Problem to work on: When the string "Paulo" is part of a line below, that line should be copied.
Material supplied Start Marker
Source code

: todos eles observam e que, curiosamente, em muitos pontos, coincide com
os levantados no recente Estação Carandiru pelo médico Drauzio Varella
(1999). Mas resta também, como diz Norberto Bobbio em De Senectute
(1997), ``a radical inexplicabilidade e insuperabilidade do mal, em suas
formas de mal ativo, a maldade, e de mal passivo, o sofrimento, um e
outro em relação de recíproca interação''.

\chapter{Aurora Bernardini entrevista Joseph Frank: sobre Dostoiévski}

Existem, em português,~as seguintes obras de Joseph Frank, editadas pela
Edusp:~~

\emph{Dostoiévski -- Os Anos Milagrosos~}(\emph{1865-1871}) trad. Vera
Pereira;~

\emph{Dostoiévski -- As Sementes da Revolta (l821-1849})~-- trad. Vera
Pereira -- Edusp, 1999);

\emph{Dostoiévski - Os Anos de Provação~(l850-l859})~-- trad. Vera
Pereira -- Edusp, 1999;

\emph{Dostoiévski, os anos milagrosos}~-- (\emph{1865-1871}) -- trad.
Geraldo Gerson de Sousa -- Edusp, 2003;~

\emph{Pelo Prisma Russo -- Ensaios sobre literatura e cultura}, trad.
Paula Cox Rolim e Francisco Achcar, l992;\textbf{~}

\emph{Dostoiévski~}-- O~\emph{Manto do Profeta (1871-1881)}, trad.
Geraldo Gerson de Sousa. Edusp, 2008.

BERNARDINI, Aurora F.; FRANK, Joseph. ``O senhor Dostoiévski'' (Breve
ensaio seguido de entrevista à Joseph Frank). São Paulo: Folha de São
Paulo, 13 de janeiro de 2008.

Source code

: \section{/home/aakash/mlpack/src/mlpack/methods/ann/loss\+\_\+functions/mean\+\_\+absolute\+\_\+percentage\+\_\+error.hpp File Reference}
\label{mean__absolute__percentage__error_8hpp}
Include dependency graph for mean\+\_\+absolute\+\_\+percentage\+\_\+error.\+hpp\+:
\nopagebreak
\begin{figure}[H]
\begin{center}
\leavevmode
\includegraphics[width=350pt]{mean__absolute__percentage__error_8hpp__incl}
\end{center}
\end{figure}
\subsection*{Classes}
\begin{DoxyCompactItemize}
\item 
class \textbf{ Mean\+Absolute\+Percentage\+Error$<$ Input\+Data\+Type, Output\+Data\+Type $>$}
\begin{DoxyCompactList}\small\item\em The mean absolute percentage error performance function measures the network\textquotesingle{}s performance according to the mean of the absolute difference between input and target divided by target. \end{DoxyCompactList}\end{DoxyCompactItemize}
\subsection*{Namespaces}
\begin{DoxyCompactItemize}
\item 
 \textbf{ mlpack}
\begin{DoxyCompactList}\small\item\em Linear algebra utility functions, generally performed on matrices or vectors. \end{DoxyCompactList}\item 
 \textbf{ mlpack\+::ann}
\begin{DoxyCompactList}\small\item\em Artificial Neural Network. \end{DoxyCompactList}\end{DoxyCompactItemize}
Material supplied End Marker
Response to this task:
ensaio seguido de entrevista à Joseph Frank). São Paulo: Folha de São
Paulo, 13 de janeiro de 2008.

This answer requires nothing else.